◆ What you are asked to do
Working from the start of the listing, please write out exactly the lines through the one that holds "While some great", both included, and omit all pictures.
Top of Entries provided
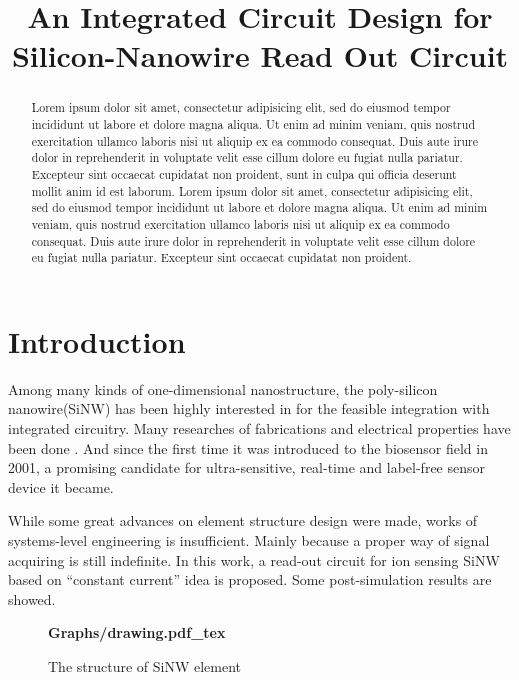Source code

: \documentclass{article}
\title{An Integrated Circuit Design for Silicon-Nanowire Read Out Circuit}
\begin{document}
%
\maketitle
%
\begin{abstract}
Lorem ipsum dolor sit amet, consectetur adipisicing elit, sed do eiusmod tempor incididunt ut labore et dolore magna aliqua. Ut enim ad minim veniam, quis nostrud exercitation ullamco laboris nisi ut aliquip ex ea commodo consequat. Duis aute irure dolor in reprehenderit in voluptate velit esse cillum dolore eu fugiat nulla pariatur. Excepteur sint occaecat cupidatat non proident, sunt in culpa qui officia deserunt mollit anim id est laborum.
Lorem ipsum dolor sit amet, consectetur adipisicing elit, sed do eiusmod tempor incididunt ut labore et dolore magna aliqua. Ut enim ad minim veniam, quis nostrud exercitation ullamco laboris nisi ut aliquip ex ea commodo consequat. Duis aute irure dolor in reprehenderit in voluptate velit esse cillum dolore eu fugiat nulla pariatur. Excepteur sint occaecat cupidatat non proident.
\end{abstract}
%
\section{Introduction}
\label{sec:intro}

Among many kinds of one-dimensional nanostructure, the poly-silicon nanowire(SiNW) has been highly interested in for the feasible integration with integrated circuitry.
Many researches of fabrications and electrical properties have been done \cite{J1}.
And since the first time it was introduced to the biosensor field in 2001\cite{J2}, a promising candidate for ultra-sensitive, real-time and label-free  sensor device it became.

While some great advances on element structure design were made\cite{J3}, works of systems-level engineering is insufficient.
Mainly because a proper way of signal acquiring is still indefinite.
In this work, a read-out circuit for ion sensing SiNW based on “constant current” idea is proposed.
Some post-simulation results are showed.



\begin{figure}[b]
    \centering
    {\selectfont \textbf{
        \def\svgwidth{5.0cm}
        \fontsize{6}{7}\selectfont
         {Graphs/drawing.pdf_tex}
        \fontsize{12}{15}\selectfont
    }}
\caption{The structure of SiNW element}
\label{fig:res}
\end{figure}
\end{document}

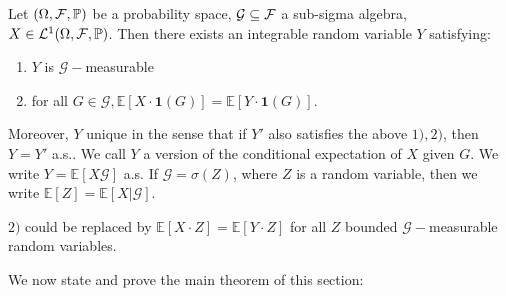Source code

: \documentclass{article}
\begin{document}
\begin{theorem}\label{thm: cond exp}
Let $ (\Omega, \mathcal{F}, \mathbb{P})$ be a probability space, $\mathcal{G}\subseteq \mathcal{F}$ a sub-sigma algebra, $ X\in\mathcal{L}^{1}(\Omega, \mathcal{F}, \mathbb{P})$. Then there exists an integrable random variable $ Y$ satisfying:
\begin{enumerate}
	\item $ Y$ is $\mathcal{G}-$measurable
	\item for all $ G\in\mathcal{G},\mathbb{E}[X\cdot\mathbf{1}(G)]= \mathbb{E}[Y\cdot\mathbf{1}(G)]$.
\end{enumerate}
Moreover, $ Y$ unique in the sense that if $ Y'$ also satisfies the above $ 1),2)$, then $ Y = Y'$ a.s.. We call $ Y$ a version of the conditional expectation of $ X$ given $ G$. We write $ Y =\mathbb{E}[X\mathcal{G}]$ a.s. If $\mathcal{G} = \sigma(Z)$, where $ Z$ is a random variable, then we write $\mathbb{E}[Z] =\mathbb{E}[X|\mathcal{G}]$.

\end{theorem}

\begin{remark}
	$ 2)$ could be replaced by $\mathbb{E}[X\cdot Z] =\mathbb{E}[Y\cdot Z]$ for all $ Z$ bounded $\mathcal{G}-$measurable random variables. 
\end{remark}

We now state and prove the main theorem of this section:
\end{document}
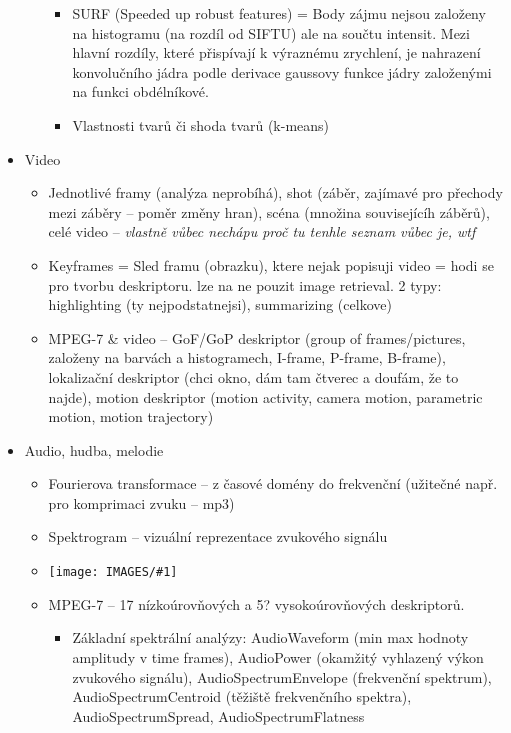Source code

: \documentclass[a4paper,hidelinks]{article}
\newcommand{\myimage}[1] {\texttt{[image: IMAGES/\#1]}}
\begin{document}
\begin{itemize}
\begin{itemize}
\begin{itemize}
            \item SURF (Speeded up robust features) = Body zájmu nejsou založeny na histogramu (na rozdíl od SIFTU) ale na součtu intensit. Mezi hlavní rozdíly, které přispívají k výraznému zrychlení, je nahrazení konvolučního jádra podle derivace gaussovy funkce jádry založenými na funkci obdélníkové.
            \item Vlastnosti tvarů či shoda tvarů (k-means)
        \end{itemize}
    \end{itemize}
    \item Video
    \begin{itemize}
        \item Jednotlivé framy (analýza neprobíhá), shot (záběr, zajímavé pro přechody mezi záběry -- poměr změny hran), scéna (množina souvisejícíh záběrů), celé video -- \textit{vlastně vůbec nechápu proč tu tenhle seznam vůbec je, wtf}
        \item Keyframes = Sled framu (obrazku), ktere nejak popisuji video = hodi se pro tvorbu deskriptoru. lze na ne pouzit image retrieval. 2 typy: highlighting (ty nejpodstatnejsi), summarizing (celkove)
        \item MPEG-7 \& video -- GoF/GoP deskriptor (group of frames/pictures, založeny na barvách a histogramech, I-frame, P-frame, B-frame), lokalizační deskriptor (chci okno, dám tam čtverec a doufám, že to najde), motion deskriptor (motion activity, camera motion, parametric motion, motion trajectory)
    \end{itemize}
    \item Audio, hudba, melodie
    \begin{itemize}
        \item Fourierova transformace -- z časové domény do frekvenční (užitečné např. pro komprimaci zvuku -- mp3)
        \item Spektrogram -- vizuální reprezentace zvukového signálu
        \item \myimage{spektrogram}
        \item MPEG-7 -- 17 nízkoúrovňových a 5? vysokoúrovňových deskriptorů. 
        \begin{itemize}
            \item Základní spektrální analýzy: AudioWaveform (min max hodnoty amplitudy v time frames), AudioPower (okamžitý vyhlazený výkon zvukového signálu), AudioSpectrumEnvelope (frekvenční spektrum), AudioSpectrumCentroid (těžiště frekvenčního spektra), AudioSpectrumSpread, AudioSpectrumFlatness

\end{itemize}
\end{itemize}
\end{itemize}
\end{document}
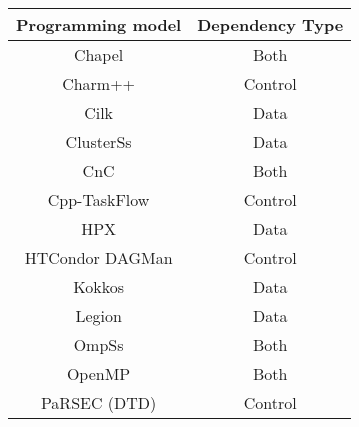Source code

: \begin{tabular}{cc}
\hline
Programming model & Dependency Type \\
\hline
Chapel & Both\\
Charm++ & Control\\
Cilk & Data\\
ClusterSs & Data\\
CnC & Both\\
Cpp-TaskFlow & Control\\
HPX & Data\\
HTCondor DAGMan & Control\\
Kokkos & Data\\
Legion & Data\\
OmpSs & Both\\
OpenMP & Both\\
PaRSEC (DTD) & Control\\
\hline
\end{tabular}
Bottom of Entries provided
◆ Finished exercise
Source code

: \documentclass{article}
\title{An Integrated Circuit Design for Silicon-Nanowire Read Out Circuit}
\begin{document}
%
\maketitle
%
\begin{abstract}
Lorem ipsum dolor sit amet, consectetur adipisicing elit, sed do eiusmod tempor incididunt ut labore et dolore magna aliqua. Ut enim ad minim veniam, quis nostrud exercitation ullamco laboris nisi ut aliquip ex ea commodo consequat. Duis aute irure dolor in reprehenderit in voluptate velit esse cillum dolore eu fugiat nulla pariatur. Excepteur sint occaecat cupidatat non proident, sunt in culpa qui officia deserunt mollit anim id est laborum.
Lorem ipsum dolor sit amet, consectetur adipisicing elit, sed do eiusmod tempor incididunt ut labore et dolore magna aliqua. Ut enim ad minim veniam, quis nostrud exercitation ullamco laboris nisi ut aliquip ex ea commodo consequat. Duis aute irure dolor in reprehenderit in voluptate velit esse cillum dolore eu fugiat nulla pariatur. Excepteur sint occaecat cupidatat non proident.
\end{abstract}
%
\section{Introduction}
\label{sec:intro}

Among many kinds of one-dimensional nanostructure, the poly-silicon nanowire(SiNW) has been highly interested in for the feasible integration with integrated circuitry.
Many researches of fabrications and electrical properties have been done \cite{J1}.
And since the first time it was introduced to the biosensor field in 2001\cite{J2}, a promising candidate for ultra-sensitive, real-time and label-free  sensor device it became.

While some great advances on element structure design were made\cite{J3}, works of systems-level engineering is insufficient.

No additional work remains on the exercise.